Éviter l’accumulation silencieuse des rôles complémentaires

La montée en charge des profils multi-activités s’effectue rarement par décision explicite. Elle s’installe par glissements successifs, souvent à la faveur de départs non remplacés, de projets annexes ou de besoins ponctuels devenus structurels. Ce phénomène d’empilement non cadré transforme progressivement la fiche de poste sans que l’encadrement n’en prenne la mesure. Le salarié, confronté à une extension continue de son périmètre, peine à définir ce qui relève de sa mission principale et ce qui constitue un ajout conjoncturel.

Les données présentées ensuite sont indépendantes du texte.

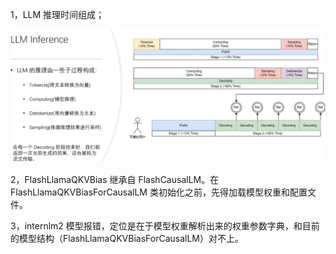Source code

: 1，LLM 推理时间组成；

![infer time](../images/llm_infer/infer_time.png)

2，FlashLlamaQKVBias 继承自 FlashCausalLM。在 FlashLlamaQKVBiasForCausalLM 类初始化之前，先得加载模型权重和配置文件。

3，internlm2 模型报错，定位是在于模型权重解析出来的权重参数字典，和目前的模型结构（FlashLlamaQKVBiasForCausalLM）对不上。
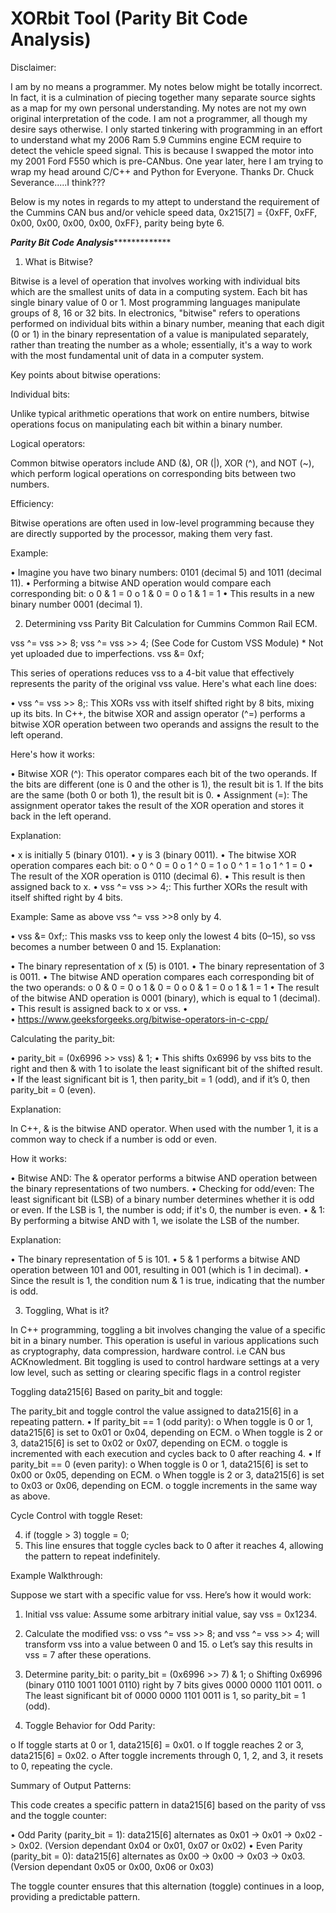 # XORbit Tool (Parity Bit Code Analysis)

Disclaimer: 

I am by no means a programmer. My notes below might be totally incorrect. In fact, it is a culmination of piecing together many separate source sights as a map for my own personal understanding. My notes are not my own original interpretation of the code. I am not a programmer, all though my desire says otherwise. I only started tinkering with programming in an effort to understand what my 2006 Ram 5.9 Cummins engine ECM require to detect the vehicle speed signal. This is because I swapped the motor into my 2001 Ford F550 which is pre-CANbus. One year later, here I am trying to wrap my head around C/C++ and Python for Everyone. Thanks Dr. Chuck Severance.....I think??? 

Below is my notes in regards to my attept to understand the requirement of the Cummins CAN bus and/or vehicle speed data, 0x215[7]  = {0xFF, 0xFF, 0x00, 0x00, 0x00, 0x00, 0xFF}, parity being byte 6.


*************************Parity Bit Code Analysis**************************************

1.	What is Bitwise?

Bitwise is a level of operation that involves working with individual bits which are the smallest units of data in a computing system. Each bit has single binary value of 0 or 1. Most programming languages manipulate groups of 8, 16 or 32 bits.
In electronics, "bitwise" refers to operations performed on individual bits within a binary number, meaning that each digit (0 or 1) in the binary representation of a value is manipulated separately, rather than treating the number as a whole; essentially, it's a way to work with the most fundamental unit of data in a computer system. 

Key points about bitwise operations: 

Individual bits: 

Unlike typical arithmetic operations that work on entire numbers, bitwise operations focus on manipulating each bit within a binary number. 

Logical operators: 

Common bitwise operators include AND (&), OR (|), XOR (^), and NOT (~), which perform logical operations on corresponding bits between two numbers. 

Efficiency: 

Bitwise operations are often used in low-level programming because they are directly supported by the processor, making them very fast. 

Example: 

•	Imagine you have two binary numbers: 0101 (decimal 5) and 1011 (decimal 11). 
•	Performing a bitwise AND operation would compare each corresponding bit: 
o	0 & 1 = 0 
o	1 & 0 = 0 
o	1 & 1 = 1 
•	This results in a new binary number 0001 (decimal 1). 

2.	Determining vss Parity Bit Calculation for Cummins Common Rail ECM.

vss ^= vss >> 8;
vss ^= vss >> 4;          (See Code for Custom VSS Module) * Not yet uploaded due to imperfections.
vss &= 0xf;

This series of operations reduces vss to a 4-bit value that effectively represents the parity of the original vss value. Here's what each line does:

•	vss ^= vss >> 8;: This XORs vss with itself shifted right by 8 bits, mixing up its bits.
In C++, the bitwise XOR and assign operator (^=) performs a bitwise XOR operation between two operands and assigns the result to the left operand. 

Here's how it works: 

•	Bitwise XOR (^): 
This operator compares each bit of the two operands. If the bits are different (one is 0 and the other is 1), the result bit is 1. If the bits are the same (both 0 or both 1), the result bit is 0. 
•	Assignment (=): 
The assignment operator takes the result of the XOR operation and stores it back in the left operand.
 
Explanation: 

•	x is initially 5 (binary 0101). 
•	y is 3 (binary 0011). 
•	The bitwise XOR operation compares each bit: 
o	0 ^ 0 = 0 
o	1 ^ 0 = 1 
o	0 ^ 1 = 1 
o	1 ^ 1 = 0 
•	The result of the XOR operation is 0110 (decimal 6). 
•	This result is then assigned back to x. 
•	vss ^= vss >> 4;: This further XORs the result with itself shifted right by 4 bits.

Example: Same as above vss ^= vss >>8 only by 4. 

•	vss &= 0xf;: This masks vss to keep only the lowest 4 bits (0–15), so vss becomes a number between 0 and 15.
Explanation: 

•	The binary representation of x (5) is 0101. 
•	The binary representation of 3 is 0011. 
•	The bitwise AND operation compares each corresponding bit of the two operands: 
o	0 & 0 = 0 
o	1 & 0 = 0 
o	0 & 1 = 0 
o	1 & 1 = 1 
•	The result of the bitwise AND operation is 0001 (binary), which is equal to 1 (decimal). 
•	This result is assigned back to x or vss.
•	
•	https://www.geeksforgeeks.org/bitwise-operators-in-c-cpp/

Calculating the parity_bit:

•  parity_bit = (0x6996 >> vss) & 1;
•	This shifts 0x6996 by vss bits to the right and then & with 1 to isolate the least significant bit of the shifted result.
•	If the least significant bit is 1, then parity_bit = 1 (odd), and if it’s 0, then parity_bit = 0 (even).

Explanation: 

In C++, & is the bitwise AND operator. When used with the number 1, it is a common way to check if a number is odd or even. 


How it works: 

•	Bitwise AND: The & operator performs a bitwise AND operation between the binary representations of two numbers. 
•	Checking for odd/even: The least significant bit (LSB) of a binary number determines whether it is odd or even. If the LSB is 1, the number is odd; if it's 0, the number is even. 
•	& 1: By performing a bitwise AND with 1, we isolate the LSB of the number. 
 
Explanation: 

•	The binary representation of 5 is 101. 
•	5 & 1 performs a bitwise AND operation between 101 and 001, resulting in 001 (which is 1 in decimal). 
•	Since the result is 1, the condition num & 1 is true, indicating that the number is odd.

3.	Toggling, What is it?

In C++ programming, toggling a bit involves changing the value of a specific bit in a binary number. This operation is useful in various applications such as cryptography, data compression, hardware control. i.e CAN bus ACKnowledment. 
Bit toggling is used to control hardware settings at a very low level, such as setting or clearing specific flags in a control register

Toggling data215[6] Based on parity_bit and toggle:

The parity_bit and toggle control the value assigned to data215[6] in a repeating pattern.
•	If parity_bit == 1 (odd parity):
o	When toggle is 0 or 1, data215[6] is set to 0x01 or 0x04, depending on ECM.
o	When toggle is 2 or 3, data215[6] is set to 0x02 or 0x07, depending on ECM.
o	toggle is incremented with each execution and cycles back to 0 after reaching 4.
•	If parity_bit == 0 (even parity):
o	When toggle is 0 or 1, data215[6] is set to 0x00 or 0x05, depending on ECM.
o	When toggle is 2 or 3, data215[6] is set to 0x03 or 0x06, depending on ECM.
o	toggle increments in the same way as above.

Cycle Control with toggle Reset:

4.	if (toggle > 3) toggle = 0;
5.	This line ensures that toggle cycles back to 0 after it reaches 4, allowing the pattern to repeat indefinitely.

Example Walkthrough: 

Suppose we start with a specific value for vss. Here’s how it would work:

1.	Initial vss value: Assume some arbitrary initial value, say vss = 0x1234.
2.	Calculate the modified vss:
o	vss ^= vss >> 8; and vss ^= vss >> 4; will transform vss into a value between 0 and 15.
o	Let’s say this results in vss = 7 after these operations.
3.	Determine parity_bit:
o	parity_bit = (0x6996 >> 7) & 1;
o	Shifting 0x6996 (binary 0110 1001 1001 0110) right by 7 bits gives 0000 0000 1101 0011.
o	The least significant bit of 0000 0000 1101 0011 is 1, so parity_bit = 1 (odd).


4.	Toggle Behavior for Odd Parity:

o	If toggle starts at 0 or 1, data215[6] = 0x01.
o	If toggle reaches 2 or 3, data215[6] = 0x02.
o	After toggle increments through 0, 1, 2, and 3, it resets to 0, repeating the cycle.

Summary of Output Patterns:

This code creates a specific pattern in data215[6] based on the parity of vss and the toggle counter:

•	Odd Parity (parity_bit = 1): data215[6] alternates as 0x01 -> 0x01 -> 0x02 -> 0x02. (Version dependant  0x04 or 0x01, 0x07 or 0x02)
•	Even Parity (parity_bit = 0): data215[6] alternates as 0x00 -> 0x00 -> 0x03 -> 0x03.(Version dependant 0x05 or 0x00, 0x06 or 0x03)

The toggle counter ensures that this alternation (toggle) continues in a loop, providing a predictable pattern. 

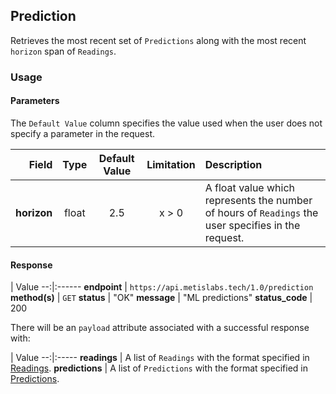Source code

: ## Prediction
Retrieves the most recent set of `Predictions` along with the most recent `horizon` span of `Readings`.

### Usage

#### Parameters

The `Default Value` column specifies the value used when the user does not specify a parameter in the request.

Field | Type | Default Value | Limitation | Description
-----:|:----:|:-------------:|:----------:|:-----------
__horizon__ | float | 2.5 | x > 0 | A float value which represents the number of hours of `Readings` the user specifies in the request.

#### Response

  | Value
--:|:------
__endpoint__ | `https://api.metislabs.tech/1.0/prediction`
__method(s)__ | `GET`
__status__ | "OK"
__message__ | "ML predictions"
__status_code__ | 200

There will be an `payload` attribute associated with a successful response with:

  | Value
--:|:-----
__readings__ | A list of `Readings` with the format specified in [Readings](#readings).
__predictions__ | A list of `Predictions` with the format specified in [Predictions](#predictions).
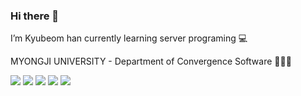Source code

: ### Hi there 👋

I’m Kyubeom han currently learning server programing 💻

MYONGJI UNIVERSITY - Department of Convergence Software 👨🏼‍🎓

<img src="https://img.shields.io/badge/JAVA-informational?style=flat-square&logo=JAVA&logoColor=white"/>
<img src="https://img.shields.io/badge/HTML-orange?style=flat-square&logo=HTML5&logoColor=white"/>
<img src="https://img.shields.io/badge/CSS-blue?style=flat-square&logo=CSS3&logoColor=white"/>
<img src="https://img.shields.io/badge/JS-yellow?style=flat-square&logo=javascript&logoColor=white"/>
<img src="https://img.shields.io/badge/Mysql-blueviolet?style=flat-square&logo=mysql&logoColor=white"/>


<!--
**HanQ0925/HanQ0925** is a ✨ _special_ ✨ repository because its `README.md` (this file) appears on your GitHub profile.

Here are some ideas to get you started:

- 🔭 I’m currently working on ...
- 🌱 I’m currently learning ...
- 👯 I’m looking to collaborate on ...
- 🤔 I’m looking for help with ...
- 💬 Ask me about ...
- 📫 How to reach me: ...
- 😄 Pronouns: ...
- ⚡ Fun fact: ...
-->
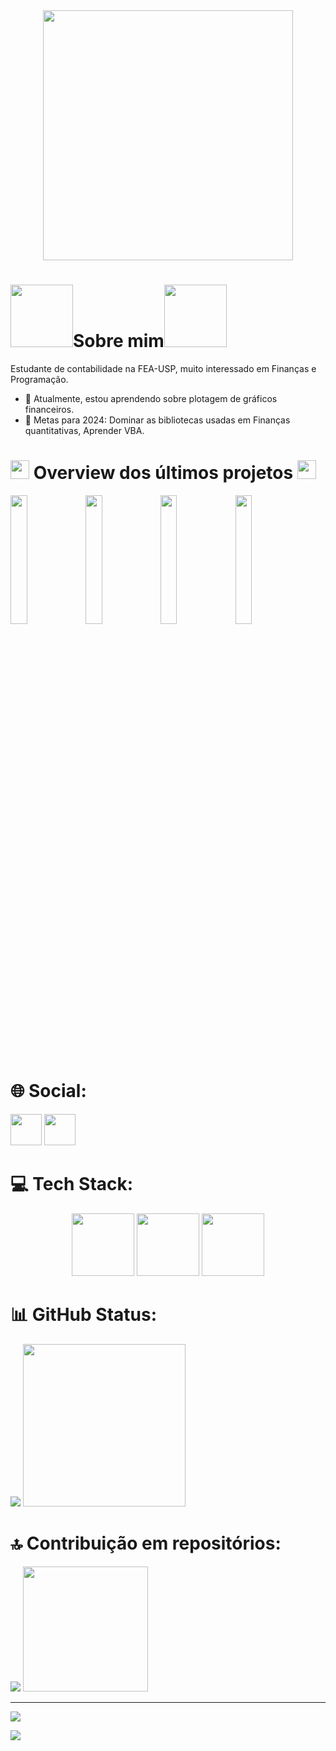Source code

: <div align="center">
      <img src="https://user-images.githubusercontent.com/74038190/212284158-e840e285-664b-44d7-b79b-e264b5e54825.gif" width="400">
</div>

# <img src="https://user-images.githubusercontent.com/74038190/213866269-5d00981c-7c98-46d7-8a8e-16f462f15227.gif" width="100" />Sobre mim<img src="https://user-images.githubusercontent.com/74038190/213866269-5d00981c-7c98-46d7-8a8e-16f462f15227.gif" width="100" />
Estudante de contabilidade na FEA-USP, muito interessado em Finanças e Programação.<br>

- 🌱 Atualmente, estou aprendendo sobre plotagem de gráficos financeiros.
- 🎯 Metas para 2024: Dominar as bibliotecas usadas em Finanças quantitativas, Aprender VBA.

# <img src="https://user-images.githubusercontent.com/74038190/212284087-bbe7e430-757e-4901-90bf-4cd2ce3e1852.gif" width="30"> Overview dos últimos projetos <img src="https://user-images.githubusercontent.com/74038190/212284087-bbe7e430-757e-4901-90bf-4cd2ce3e1852.gif" width="30">
<img src="https://private-user-images.githubusercontent.com/130392183/357842977-40c40dfa-0f84-4ba2-96f1-0391b3b0f681.png?jwt=eyJhbGciOiJIUzI1NiIsInR5cCI6IkpXVCJ9.eyJpc3MiOiJnaXRodWIuY29tIiwiYXVkIjoicmF3LmdpdGh1YnVzZXJjb250ZW50LmNvbSIsImtleSI6ImtleTUiLCJleHAiOjE3MjQwOTk5OTQsIm5iZiI6MTcyNDA5OTY5NCwicGF0aCI6Ii8xMzAzOTIxODMvMzU3ODQyOTc3LTQwYzQwZGZhLTBmODQtNGJhMi05NmYxLTAzOTFiM2IwZjY4MS5wbmc_WC1BbXotQWxnb3JpdGhtPUFXUzQtSE1BQy1TSEEyNTYmWC1BbXotQ3JlZGVudGlhbD1BS0lBVkNPRFlMU0E1M1BRSzRaQSUyRjIwMjQwODE5JTJGdXMtZWFzdC0xJTJGczMlMkZhd3M0X3JlcXVlc3QmWC1BbXotRGF0ZT0yMDI0MDgxOVQyMDM0NTRaJlgtQW16LUV4cGlyZXM9MzAwJlgtQW16LVNpZ25hdHVyZT01NjBiMzI2NGIwM2I3ZTQwYmM5N2U0ZTI5YzA4YjQxODNhMGRiZGY5YmU3MjZkYWQ3ZTJkZDE1MmU3YmE5MjhkJlgtQW16LVNpZ25lZEhlYWRlcnM9aG9zdCZhY3Rvcl9pZD0wJmtleV9pZD0wJnJlcG9faWQ9MCJ9.8cupcRR5eekJLMuTwlZOjWGvfPOAFa8nb33S6JhIuWw" width = "23%"></img>
<img src="https://private-user-images.githubusercontent.com/130392183/356818418-ae7154dd-0428-4a20-a1a3-75a7eed0daa6.png?jwt=eyJhbGciOiJIUzI1NiIsInR5cCI6IkpXVCJ9.eyJpc3MiOiJnaXRodWIuY29tIiwiYXVkIjoicmF3LmdpdGh1YnVzZXJjb250ZW50LmNvbSIsImtleSI6ImtleTUiLCJleHAiOjE3MjMzMDEzNzAsIm5iZiI6MTcyMzMwMTA3MCwicGF0aCI6Ii8xMzAzOTIxODMvMzU2ODE4NDE4LWFlNzE1NGRkLTA0MjgtNGEyMC1hMWEzLTc1YTdlZWQwZGFhNi5wbmc_WC1BbXotQWxnb3JpdGhtPUFXUzQtSE1BQy1TSEEyNTYmWC1BbXotQ3JlZGVudGlhbD1BS0lBVkNPRFlMU0E1M1BRSzRaQSUyRjIwMjQwODEwJTJGdXMtZWFzdC0xJTJGczMlMkZhd3M0X3JlcXVlc3QmWC1BbXotRGF0ZT0yMDI0MDgxMFQxNDQ0MzBaJlgtQW16LUV4cGlyZXM9MzAwJlgtQW16LVNpZ25hdHVyZT1kNGQ3OTIyYjlkOWRiOTZlZDJjMDZlMDg4YmVhZTM4Mzk0MDM0OWZmZjE1MjI0NmFjMTk5YjVjZTU5NmQ0OWNhJlgtQW16LVNpZ25lZEhlYWRlcnM9aG9zdCZhY3Rvcl9pZD0wJmtleV9pZD0wJnJlcG9faWQ9MCJ9.JWHGrF81VivzUYgPJ-7PIyEFao-r73gBColGaC178Gs" width = "23%"></img>
<img src="https://private-user-images.githubusercontent.com/130392183/356819487-1a818548-004c-4886-b442-7655e33c6b38.png?jwt=eyJhbGciOiJIUzI1NiIsInR5cCI6IkpXVCJ9.eyJpc3MiOiJnaXRodWIuY29tIiwiYXVkIjoicmF3LmdpdGh1YnVzZXJjb250ZW50LmNvbSIsImtleSI6ImtleTUiLCJleHAiOjE3MjMzMDI0NzYsIm5iZiI6MTcyMzMwMjE3NiwicGF0aCI6Ii8xMzAzOTIxODMvMzU2ODE5NDg3LTFhODE4NTQ4LTAwNGMtNDg4Ni1iNDQyLTc2NTVlMzNjNmIzOC5wbmc_WC1BbXotQWxnb3JpdGhtPUFXUzQtSE1BQy1TSEEyNTYmWC1BbXotQ3JlZGVudGlhbD1BS0lBVkNPRFlMU0E1M1BRSzRaQSUyRjIwMjQwODEwJTJGdXMtZWFzdC0xJTJGczMlMkZhd3M0X3JlcXVlc3QmWC1BbXotRGF0ZT0yMDI0MDgxMFQxNTAyNTZaJlgtQW16LUV4cGlyZXM9MzAwJlgtQW16LVNpZ25hdHVyZT0wZDQzM2U5MDc2ZjYyY2MyMzQ0MTQ4N2Y3YTAxMjA1MmI4MjQxMjBhYjFkMGI4N2NlMDliOTE1YTBkODM5OWI1JlgtQW16LVNpZ25lZEhlYWRlcnM9aG9zdCZhY3Rvcl9pZD0wJmtleV9pZD0wJnJlcG9faWQ9MCJ9.zcab8Osp4vy1dQRnIkklQr5jdDDYR9BGZNeOBBk9w8s" width = "23%"></img>
<img src="https://private-user-images.githubusercontent.com/130392183/356821650-f50e5433-db7b-4627-b741-af3891604a1b.png?jwt=eyJhbGciOiJIUzI1NiIsInR5cCI6IkpXVCJ9.eyJpc3MiOiJnaXRodWIuY29tIiwiYXVkIjoicmF3LmdpdGh1YnVzZXJjb250ZW50LmNvbSIsImtleSI6ImtleTUiLCJleHAiOjE3MjMzMDQ3ODAsIm5iZiI6MTcyMzMwNDQ4MCwicGF0aCI6Ii8xMzAzOTIxODMvMzU2ODIxNjUwLWY1MGU1NDMzLWRiN2ItNDYyNy1iNzQxLWFmMzg5MTYwNGExYi5wbmc_WC1BbXotQWxnb3JpdGhtPUFXUzQtSE1BQy1TSEEyNTYmWC1BbXotQ3JlZGVudGlhbD1BS0lBVkNPRFlMU0E1M1BRSzRaQSUyRjIwMjQwODEwJTJGdXMtZWFzdC0xJTJGczMlMkZhd3M0X3JlcXVlc3QmWC1BbXotRGF0ZT0yMDI0MDgxMFQxNTQxMjBaJlgtQW16LUV4cGlyZXM9MzAwJlgtQW16LVNpZ25hdHVyZT04M2ZhYmRmOWIyYmJmMjQ3ODYyOGIzNmRhNzY2NDZlZDRhYWFiYzljM2E4M2ZiMTgyOTZlYzBlMTBjZGViZmU5JlgtQW16LVNpZ25lZEhlYWRlcnM9aG9zdCZhY3Rvcl9pZD0wJmtleV9pZD0wJnJlcG9faWQ9MCJ9.EJjsX4fpICY5JGZaXAB11schiXLbIK4J4c5hW0ClihM" width = "23%"></img>


# 🌐 Social:
[<img src="https://user-images.githubusercontent.com/74038190/235294012-0a55e343-37ad-4b0f-924f-c8431d9d2483.gif" width="50">](https://www.linkedin.com/in/jos%C3%A9-eduardo-z123/)
[<img src="https://user-images.githubusercontent.com/74038190/235294013-a33e5c43-a01c-43f6-b44d-a406d8b4ab75.gif" width="50">](https://www.instagram.com/jose_sarrico/)


# 💻 Tech Stack:
<div align="center">
      <img src="https://user-images.githubusercontent.com/74038190/212257472-08e52665-c503-4bd9-aa20-f5a4dae769b5.gif" width="100">
      <img src="https://user-images.githubusercontent.com/74038190/212257468-1e9a91f1-b626-4baa-b15d-5c385dfa7ed2.gif" width="100">
      <img src="https://user-images.githubusercontent.com/74038190/212257465-7ce8d493-cac5-494e-982a-5a9deb852c4b.gif" width="100">

</div>



# 📊 GitHub Status:
![](https://github-readme-stats.vercel.app/api?username=joseeduardo7474&theme=aura_dark&hide_border=false&include_all_commits=false&count_private=false)
<img src="https://user-images.githubusercontent.com/74038190/221352987-68da234d-4d62-4e9d-9d7f-098dc657c2dc.gif" width="260">




# 🔝 Contribuição em repositórios:
![](https://github-contributor-stats.vercel.app/api?username=joseeduardo7474&limit=5&theme=radical&combine_all_yearly_contributions=true) 
<img src="https://user-images.githubusercontent.com/74038190/229223263-cf2e4b07-2615-4f87-9c38-e37600f8381a.gif" width="200">

<img1 src="https://user-images.githubusercontent.com/74038190/221352987-68da234d-4d62-4e9d-9d7f-098dc657c2dc.gif" width="400">

---

[![](https://visitcount.itsvg.in/api?id=joseeduardo7474&icon=7&color=4)](https://visitcount.itsvg.in)


<img src="https://github.com/Anmol-Baranwal/Cool-GIFs-For-GitHub/assets/74038190/d48893bd-0757-481c-8d7e-ba3e163feae7" />
<!-- Proudly created with GPRM ( https://gprm.itsvg.in ) -->
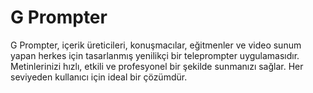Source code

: # G Prompter
G Prompter, içerik üreticileri, konuşmacılar, eğitmenler ve video sunum yapan herkes için tasarlanmış yenilikçi bir teleprompter uygulamasıdır. Metinlerinizi hızlı, etkili ve profesyonel bir şekilde sunmanızı sağlar. Her seviyeden kullanıcı için ideal bir çözümdür.
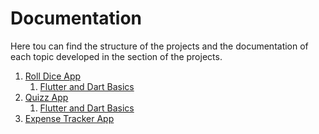 # Documentation

Here tou can find the structure of the projects and the documentation of each topic developed in the section of the projects.

1. [Roll Dice App](/PROJECTS/roll_dice_app/README.md)
   1. [Flutter and Dart Basics](01-roll_dice_app/flutter-dart_basics.md)
2. [Quizz App](/PROJECTS/quizz_app/README.md)
   1. [Flutter and Dart Basics](02-quiz_app/flutter-dart_more_essentials.md)
3. [Expense Tracker App]()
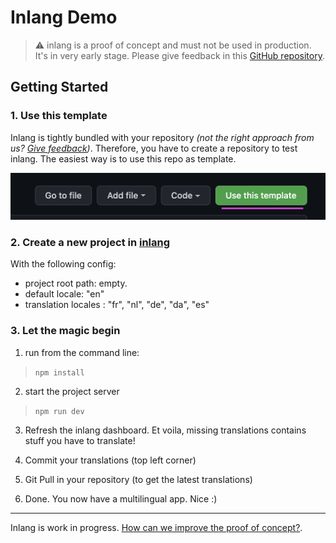 # Inlang Demo

> :warning: inlang is a proof of concept and must not be used in production. It's in very early stage. Please give feedback in this [GitHub repository](https://github.com/samuelstroschein/inlang/discussions).

## Getting Started

### 1. Use this template

Inlang is tightly bundled with your repository *(not the right approach from us? [Give feedback](https://github.com/samuelstroschein/inlang/discussions))*. Therefore, you have to create a repository to test inlang. The easiest way is to use this repo as template.  

![alt text](/public/use_this_template.png)

### 2. Create a new project in [inlang](https://app.inlang.dev)

With the following config: 

- project root path: empty.
- default locale: "en" 
- translation locales : "fr", "nl", "de", "da", "es"

### 3. Let the magic begin
1. run from the command line: 
> `npm install`

2. start the project server
> `npm run dev`

3. Refresh the inlang dashboard. Et voila, missing translations contains stuff you have to translate!

4. Commit your translations (top left corner)

5. Git Pull in your repository (to get the latest translations)

6. Done. You now have a multilingual app. Nice :) 

----

Inlang is work in progress. [How can we improve the proof of concept?](https://github.com/samuelstroschein/inlang/discussions).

Les directions RH disposent pourtant d’outils pour capter ces dérives. Des entretiens de repositionnement, des revues de charge ou des cartographies de rôles permettent de réintégrer les missions additionnelles dans un cadre contractuel clair. Ce travail de mise à plat n’a pas vocation à brider l’autonomie, mais à rétablir une correspondance entre l’engagement demandé et la reconnaissance accordée. C’est à cette condition que la polyvalence reste soutenable et qu’elle contribue réellement à la performance collective.

Identifier les points de friction avant qu’ils ne s’installent

L’organisation du travail sans structuration formelle repose souvent sur des ajustements locaux, portés par l’énergie de terrain. Ces micro-compromis internes fonctionnent tant que les volumes d’activité restent maîtrisables. Dès que la pression s’intensifie, les incohérences masquées par la bonne volonté des équipes remontent brutalement. Les surcharges deviennent visibles, les responsabilités s’enchevêtrent, et les signaux d’alerte se multiplient sans débouché clair.

Pour éviter cette bascule, quelques entreprises s’appuient sur des indicateurs non financiers : taux de chevauchement entre services, fréquence des demandes redondantes, dispersion des points de contact internes. Ces métriques, combinées à des retours de terrain formalisés, permettent de détecter en amont les zones de tension. Agir à ce stade, c’est permettre une régulation sans rupture, avant que les déséquilibres n’affectent la stabilité des équipes ou la fluidité des processus.